**EXERCISE**
Take every entry below and copy it out word for word.

:: EXTRACTED MATERIAL ::

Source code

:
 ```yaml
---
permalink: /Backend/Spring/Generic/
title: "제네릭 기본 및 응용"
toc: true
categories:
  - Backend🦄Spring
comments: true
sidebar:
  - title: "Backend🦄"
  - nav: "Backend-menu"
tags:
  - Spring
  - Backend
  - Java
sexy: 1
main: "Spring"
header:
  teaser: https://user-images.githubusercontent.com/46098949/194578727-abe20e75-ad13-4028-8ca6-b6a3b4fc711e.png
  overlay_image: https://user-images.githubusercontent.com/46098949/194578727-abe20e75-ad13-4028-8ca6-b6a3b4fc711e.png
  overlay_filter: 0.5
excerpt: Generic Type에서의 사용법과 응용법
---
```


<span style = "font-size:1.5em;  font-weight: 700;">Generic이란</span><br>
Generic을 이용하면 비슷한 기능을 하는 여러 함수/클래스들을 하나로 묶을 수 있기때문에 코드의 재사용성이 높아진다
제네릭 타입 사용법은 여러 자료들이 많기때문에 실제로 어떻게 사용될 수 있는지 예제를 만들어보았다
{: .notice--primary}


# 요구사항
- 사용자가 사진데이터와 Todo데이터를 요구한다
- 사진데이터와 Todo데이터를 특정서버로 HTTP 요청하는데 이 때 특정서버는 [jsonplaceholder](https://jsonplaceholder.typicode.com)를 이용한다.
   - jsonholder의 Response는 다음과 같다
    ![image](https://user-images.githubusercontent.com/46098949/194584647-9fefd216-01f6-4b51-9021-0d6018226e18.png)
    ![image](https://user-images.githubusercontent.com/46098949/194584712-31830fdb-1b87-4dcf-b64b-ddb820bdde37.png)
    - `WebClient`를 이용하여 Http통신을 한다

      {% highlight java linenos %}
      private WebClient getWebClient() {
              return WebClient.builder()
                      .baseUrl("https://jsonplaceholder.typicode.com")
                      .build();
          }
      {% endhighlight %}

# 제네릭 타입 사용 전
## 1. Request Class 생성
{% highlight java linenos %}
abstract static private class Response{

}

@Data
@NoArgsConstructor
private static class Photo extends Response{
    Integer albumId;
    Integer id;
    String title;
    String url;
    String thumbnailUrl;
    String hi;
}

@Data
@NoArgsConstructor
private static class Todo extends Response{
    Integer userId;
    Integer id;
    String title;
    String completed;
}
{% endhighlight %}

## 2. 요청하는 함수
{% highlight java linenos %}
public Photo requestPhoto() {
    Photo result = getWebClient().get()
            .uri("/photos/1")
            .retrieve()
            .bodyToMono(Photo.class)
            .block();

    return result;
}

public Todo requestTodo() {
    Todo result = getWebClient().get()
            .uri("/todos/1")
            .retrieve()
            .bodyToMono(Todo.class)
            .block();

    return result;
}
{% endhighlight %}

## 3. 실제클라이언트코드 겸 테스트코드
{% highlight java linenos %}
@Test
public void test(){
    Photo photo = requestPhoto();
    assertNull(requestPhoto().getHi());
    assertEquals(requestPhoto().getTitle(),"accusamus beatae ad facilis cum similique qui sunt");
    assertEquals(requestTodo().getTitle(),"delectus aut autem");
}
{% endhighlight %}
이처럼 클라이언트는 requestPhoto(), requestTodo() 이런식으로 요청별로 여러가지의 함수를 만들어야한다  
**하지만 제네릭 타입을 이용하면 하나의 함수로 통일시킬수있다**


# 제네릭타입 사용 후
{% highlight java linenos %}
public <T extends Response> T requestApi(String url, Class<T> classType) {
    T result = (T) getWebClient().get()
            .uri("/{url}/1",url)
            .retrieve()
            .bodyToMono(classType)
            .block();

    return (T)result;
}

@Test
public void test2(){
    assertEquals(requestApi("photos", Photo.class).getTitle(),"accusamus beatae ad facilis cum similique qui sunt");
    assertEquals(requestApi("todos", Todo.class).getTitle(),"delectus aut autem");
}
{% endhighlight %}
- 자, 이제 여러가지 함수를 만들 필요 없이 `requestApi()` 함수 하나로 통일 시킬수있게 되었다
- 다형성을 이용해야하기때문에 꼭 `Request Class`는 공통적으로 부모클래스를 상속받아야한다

:::

**FINAL ANSWER**
Source code

:
 ```yaml
---
permalink: /Backend/Spring/Generic/
title: "제네릭 기본 및 응용"
toc: true
categories:
  - Backend🦄Spring
comments: true
sidebar:
  - title: "Backend🦄"
  - nav: "Backend-menu"
tags:
  - Spring
  - Backend
  - Java
sexy: 1
main: "Spring"
header:
  teaser: https://user-images.githubusercontent.com/46098949/194578727-abe20e75-ad13-4028-8ca6-b6a3b4fc711e.png
  overlay_image: https://user-images.githubusercontent.com/46098949/194578727-abe20e75-ad13-4028-8ca6-b6a3b4fc711e.png
  overlay_filter: 0.5
excerpt: Generic Type에서의 사용법과 응용법
---
```


<span style = "font-size:1.5em;  font-weight: 700;">Generic이란</span><br>
Generic을 이용하면 비슷한 기능을 하는 여러 함수/클래스들을 하나로 묶을 수 있기때문에 코드의 재사용성이 높아진다
제네릭 타입 사용법은 여러 자료들이 많기때문에 실제로 어떻게 사용될 수 있는지 예제를 만들어보았다
{: .notice--primary}


# 요구사항
- 사용자가 사진데이터와 Todo데이터를 요구한다
- 사진데이터와 Todo데이터를 특정서버로 HTTP 요청하는데 이 때 특정서버는 [jsonplaceholder](https://jsonplaceholder.typicode.com)를 이용한다.
   - jsonholder의 Response는 다음과 같다
    ![image](https://user-images.githubusercontent.com/46098949/194584647-9fefd216-01f6-4b51-9021-0d6018226e18.png)
    ![image](https://user-images.githubusercontent.com/46098949/194584712-31830fdb-1b87-4dcf-b64b-ddb820bdde37.png)
    - `WebClient`를 이용하여 Http통신을 한다

      {% highlight java linenos %}
      private WebClient getWebClient() {
              return WebClient.builder()
                      .baseUrl("https://jsonplaceholder.typicode.com")
                      .build();
          }
      {% endhighlight %}

# 제네릭 타입 사용 전
## 1. Request Class 생성
{% highlight java linenos %}
abstract static private class Response{

}

@Data
@NoArgsConstructor
private static class Photo extends Response{
    Integer albumId;
    Integer id;
    String title;
    String url;
    String thumbnailUrl;
    String hi;
}

@Data
@NoArgsConstructor
private static class Todo extends Response{
    Integer userId;
    Integer id;
    String title;
    String completed;
}
{% endhighlight %}

## 2. 요청하는 함수
{% highlight java linenos %}
public Photo requestPhoto() {
    Photo result = getWebClient().get()
            .uri("/photos/1")
            .retrieve()
            .bodyToMono(Photo.class)
            .block();

    return result;
}

public Todo requestTodo() {
    Todo result = getWebClient().get()
            .uri("/todos/1")
            .retrieve()
            .bodyToMono(Todo.class)
            .block();

    return result;
}
{% endhighlight %}

## 3. 실제클라이언트코드 겸 테스트코드
{% highlight java linenos %}
@Test
public void test(){
    Photo photo = requestPhoto();
    assertNull(requestPhoto().getHi());
    assertEquals(requestPhoto().getTitle(),"accusamus beatae ad facilis cum similique qui sunt");
    assertEquals(requestTodo().getTitle(),"delectus aut autem");
}
{% endhighlight %}
이처럼 클라이언트는 requestPhoto(), requestTodo() 이런식으로 요청별로 여러가지의 함수를 만들어야한다  
**하지만 제네릭 타입을 이용하면 하나의 함수로 통일시킬수있다**


# 제네릭타입 사용 후
{% highlight java linenos %}
public <T extends Response> T requestApi(String url, Class<T> classType) {
    T result = (T) getWebClient().get()
            .uri("/{url}/1",url)
            .retrieve()
            .bodyToMono(classType)
            .block();

    return (T)result;
}

@Test
public void test2(){
    assertEquals(requestApi("photos", Photo.class).getTitle(),"accusamus beatae ad facilis cum similique qui sunt");
    assertEquals(requestApi("todos", Todo.class).getTitle(),"delectus aut autem");
}
{% endhighlight %}
- 자, 이제 여러가지 함수를 만들 필요 없이 `requestApi()` 함수 하나로 통일 시킬수있게 되었다
- 다형성을 이용해야하기때문에 꼭 `Request Class`는 공통적으로 부모클래스를 상속받아야한다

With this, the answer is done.